By Franziska Spiecker, dpa I Wednesday, October 09, 2024
BERLIN – The new acting general secretary of Germany’s governing Social Democrats (SPD), Matthias Miersch, has urged his party to stick more closely to its own priorities to make it stand out from its coalition partners and the opposition, with general elections less than a year away.
Miersch was appointed the SPD acting general secretary on Monday, after his predecessor Kevin Kühnert unexpectedly resigned for health reasons.
The SPD, also the party of Chancellor Olaf Scholz, is in coalition with the Greens and the pro-business Free Democrats (FDP), but the centre-left alliance has been plagued by in-fighting and rumours that it is unlikely to survive until the polls in September 2025 come up time and again.
“I am under the impression that we have been the ones who have held this coalition together in many places in recent years,” Miersch told Germany’s Deutschlandfunk radio on Wednesday.
“We also need to show time and again what our priorities and successes are in this government.”
Looking ahead to the coming months, Miersch said it was important for the SPD to position itself programmatically in a way that “clearly” differentiates it from the opposition Christian Democrats (CDU).
“A state that is capable of acting and does not abandon the individual when it comes to care, when it comes to good daycare facilities, when it comes to infrastructure” was central to him, said Miersch.
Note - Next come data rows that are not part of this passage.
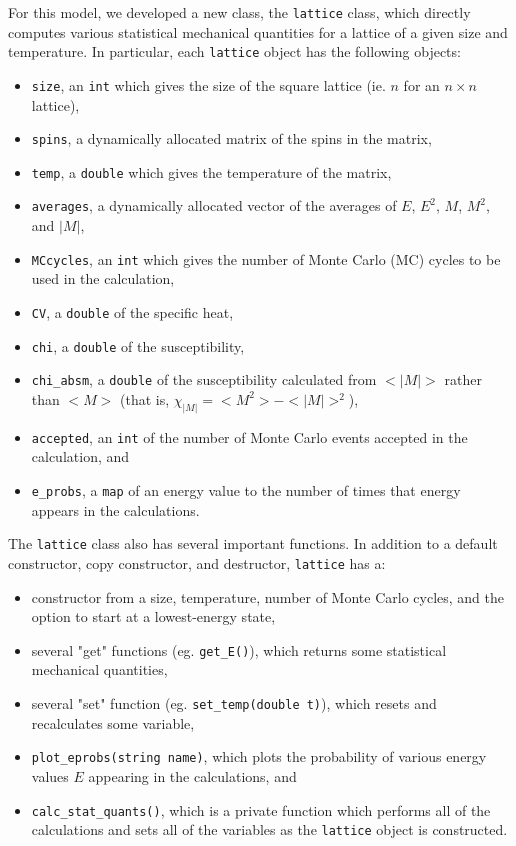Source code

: \documentclass[12pt]{article}
\numberwithin{equation}{section}
\begin{document}
For this model, we developed a new class, the \texttt{lattice} class, which directly computes various statistical mechanical quantities for a lattice of a given size and temperature.  In particular, each \texttt{lattice} object has the following objects:
\begin{itemize}
\item \texttt{size}, an \texttt{int} which gives the size of the square lattice (ie. $n$ for an $n\times n$ lattice),
\item \texttt{spins}, a dynamically allocated matrix of the spins in the matrix,
\item \texttt{temp}, a \texttt{double} which gives the temperature of the matrix,
\item \texttt{averages}, a dynamically allocated vector of the averages of $E$, $E^{2}$, $M$, $M^{2}$, and $|M|$,
\item \texttt{MCcycles}, an \texttt{int} which gives the number of Monte Carlo (MC) cycles to be used in the calculation,
\item \texttt{CV}, a \texttt{double} of the specific heat,
\item \texttt{chi}, a \texttt{double} of the susceptibility,
\item \texttt{chi\_absm}, a \texttt{double} of the susceptibility calculated from $<|M|>$ rather than $<M>$ (that is, $\chi_{|M|}=<M^{2}>-<|M|>^{2}$),
\item \texttt{accepted}, an \texttt{int} of the number of Monte Carlo events accepted in the calculation, and
\item \texttt{e\_probs}, a \texttt{map} of an energy value to the number of times that energy appears in the calculations.
\end{itemize}
\par The \texttt{lattice} class also has several important functions.  In addition to a default constructor, copy constructor, and  destructor, \texttt{lattice} has a:
\begin{itemize}
\item constructor from a size, temperature, number of Monte Carlo cycles, and the option to start at a lowest-energy state,
\item several "get" functions (eg. \texttt{get\_{E}()}), which returns some statistical mechanical quantities,
\item several "set" function (eg. \texttt{set\_temp(double t)}), which resets and recalculates some variable,
\item \texttt{plot\_eprobs(string name)}, which plots the probability of various energy values $E$ appearing in the calculations, and
\item \texttt{calc\_stat\_quants()}, which is a private function which performs all of the calculations and sets all of the variables as the \texttt{lattice} object is constructed.
\end{itemize} 
\end{document}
The experienced left-leaning politician also said he would be putting a special focus on the issue of solidarity in the coming months.
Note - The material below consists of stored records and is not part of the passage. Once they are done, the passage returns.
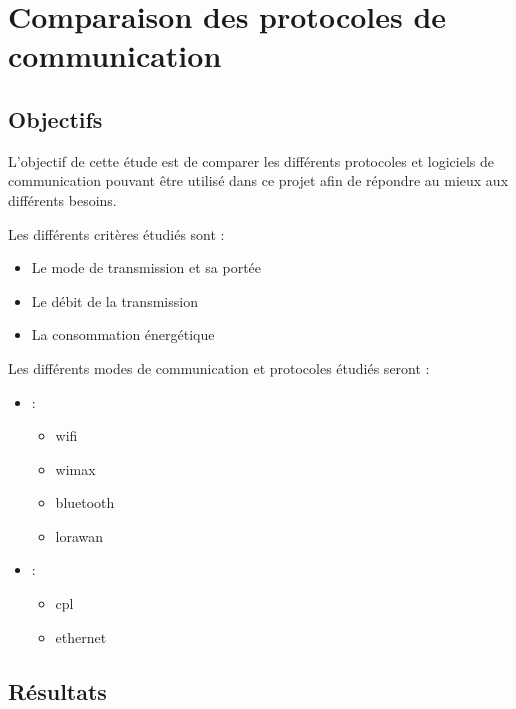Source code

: \section{Comparaison des protocoles de communication}
\label{sec:comparaisonProtocoleCommnunication}

\subsection{Objectifs}
\label{sec:comparaisonProtocoleCommnunicationObjectifs}

L'objectif de cette étude est de comparer les différents protocoles et logiciels de communication
pouvant être utilisé dans ce projet afin de répondre au mieux aux différents besoins.\newline

Les différents critères étudiés sont :

\begin{itemize}
    \item Le mode de transmission et sa portée
    \item Le débit de la transmission
    \item La consommation énergétique
\end{itemize}

Les différents modes de communication et protocoles étudiés seront :

\begin{itemize}
    \item {} :
          \begin{itemize}
              \item \Gls{wifi}
              \item \Gls{wimax}
              \item \Gls{bluetooth}
              \item \Gls{lorawan}
          \end{itemize}
    \item {} :
          \begin{itemize}
              \item \Gls{cpl}
              \item \Gls{ethernet}
          \end{itemize}
\end{itemize}

\subsection{Résultats}
\label{sec:comparaisonProtocoleCommnunicationResultats}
“This society must stick together and those who have more must also show more solidarity so that this country can actually get through hard times in solidarity with each other,” said Miersch.
Miersch, who will serve as the SPD’s general secretary until a party conference next year, takes over at a time when the SPD is grappling with some of its worst results in regional elections since World War II.
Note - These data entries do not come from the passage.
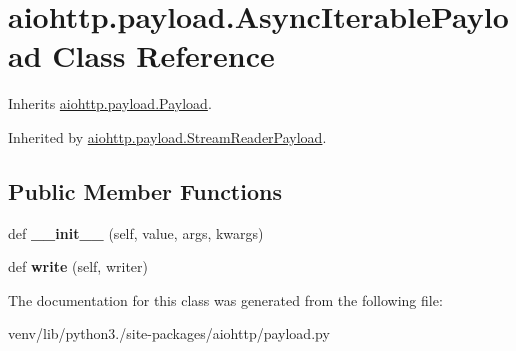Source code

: \hypertarget{classaiohttp_1_1payload_1_1_async_iterable_payload}{}\section{aiohttp.\+payload.\+Async\+Iterable\+Payload Class Reference}
\label{classaiohttp_1_1payload_1_1_async_iterable_payload}


Inherits \hyperlink{classaiohttp_1_1payload_1_1_payload}{aiohttp.\+payload.\+Payload}.



Inherited by \hyperlink{classaiohttp_1_1payload_1_1_stream_reader_payload}{aiohttp.\+payload.\+Stream\+Reader\+Payload}.

\subsection*{Public Member Functions}
\begin{DoxyCompactItemize}
\item 
\mbox{\label{classaiohttp_1_1payload_1_1_async_iterable_payload_a447d4301ff7119ccb939d1c7de7ea58b}} 
def {\bfseries \+\_\+\+\_\+init\+\_\+\+\_\+} (self, value, args, kwargs)
\item 
\mbox{\label{classaiohttp_1_1payload_1_1_async_iterable_payload_a2fadf506b8f7bc5e3eac44dc83e30323}} 
def {\bfseries write} (self, writer)
\end{DoxyCompactItemize}


The documentation for this class was generated from the following file\+:\begin{DoxyCompactItemize}
\item 
venv/lib/python3./site-\/packages/aiohttp/payload.\+py\end{DoxyCompactItemize}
The party won only 6.1% in parliamentary elections in the eastern state of Thuringia last month, which also saw the anti-immigrant Alternative for Germany (AfD) party win its first ever regional election, the first state-level victory for a far-right party since 1945.
The SPD barely did any better in regional elections held in the neighbouring state of Saxony on the same day, while a win in the eastern state of Brandenburg in late September was attributed to the popularity of incumbent state premier Dietmar Woidke.
Polling at national level suggests that support for the SPD, traditionally one of the two biggest mainstream parties in Germany besides the CDU, is low too just a year before national elections.
A survey by pollsters Forsa from October 1 puts the party at 17%, compared to 31% for the CDU and its Bavarian sister party, the CSU, and at the same level nationally as the AfD.